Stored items
■ ■ ■ ■

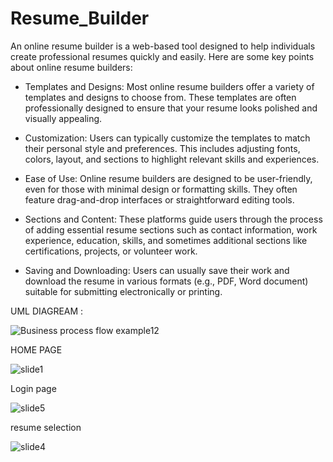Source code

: # Resume_Builder
 An online resume builder is a web-based tool designed to help individuals create professional resumes quickly and easily. 
 Here are some key points about online resume builders:

 * Templates and Designs: Most online resume builders offer a variety of templates and designs to choose from. These templates are often professionally designed to ensure that your resume looks 
   polished and visually appealing.

 * Customization: Users can typically customize the templates to match their personal style and preferences. This includes adjusting fonts, colors, layout, and sections to highlight relevant skills 
   and experiences.

 * Ease of Use: Online resume builders are designed to be user-friendly, even for those with minimal design or formatting skills. They often feature drag-and-drop interfaces or straightforward 
   editing tools.

  * Sections and Content: These platforms guide users through the process of adding essential resume sections such as contact information, work experience, education, skills, and sometimes additional 
    sections like certifications, projects, or volunteer work.

 * Saving and Downloading: Users can usually save their work and download the resume in various formats (e.g., PDF, Word document) suitable for submitting electronically or printing.


UML DIAGREAM :

![Business process flow example12](https://github.com/Kaleburaju/Resume_Builder/assets/143511729/7bafaafd-5cfd-4d8c-bc40-70fbff5cc05b)


HOME PAGE

![slide1](https://github.com/Kaleburaju/Resume_Builder/assets/143511729/1b6e84a4-d624-4768-9c1c-00856faddbe1)

Login page

![slide5](https://github.com/Kaleburaju/Resume_Builder/assets/143511729/719bc483-81bb-44a9-b693-f4dd6b3b37f1)

resume selection

![slide4](https://github.com/Kaleburaju/Resume_Builder/assets/143511729/1aa895bd-4b19-4e65-9f31-3762066a95e8)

■ ■ ■ ■

## Your assignment
Copy out every line of the data above, taking care to leave the pictures out.

## Result for this exercise
Source code

: # Resume_Builder
 An online resume builder is a web-based tool designed to help individuals create professional resumes quickly and easily. 
 Here are some key points about online resume builders:

 * Templates and Designs: Most online resume builders offer a variety of templates and designs to choose from. These templates are often professionally designed to ensure that your resume looks 
   polished and visually appealing.

 * Customization: Users can typically customize the templates to match their personal style and preferences. This includes adjusting fonts, colors, layout, and sections to highlight relevant skills 
   and experiences.

 * Ease of Use: Online resume builders are designed to be user-friendly, even for those with minimal design or formatting skills. They often feature drag-and-drop interfaces or straightforward 
   editing tools.

  * Sections and Content: These platforms guide users through the process of adding essential resume sections such as contact information, work experience, education, skills, and sometimes additional 
    sections like certifications, projects, or volunteer work.

 * Saving and Downloading: Users can usually save their work and download the resume in various formats (e.g., PDF, Word document) suitable for submitting electronically or printing.


UML DIAGREAM :

![Business process flow example12](https://github.com/Kaleburaju/Resume_Builder/assets/143511729/7bafaafd-5cfd-4d8c-bc40-70fbff5cc05b)


HOME PAGE

![slide1](https://github.com/Kaleburaju/Resume_Builder/assets/143511729/1b6e84a4-d624-4768-9c1c-00856faddbe1)

Login page

![slide5](https://github.com/Kaleburaju/Resume_Builder/assets/143511729/719bc483-81bb-44a9-b693-f4dd6b3b37f1)

resume selection

![slide4](https://github.com/Kaleburaju/Resume_Builder/assets/143511729/1aa895bd-4b19-4e65-9f31-3762066a95e8)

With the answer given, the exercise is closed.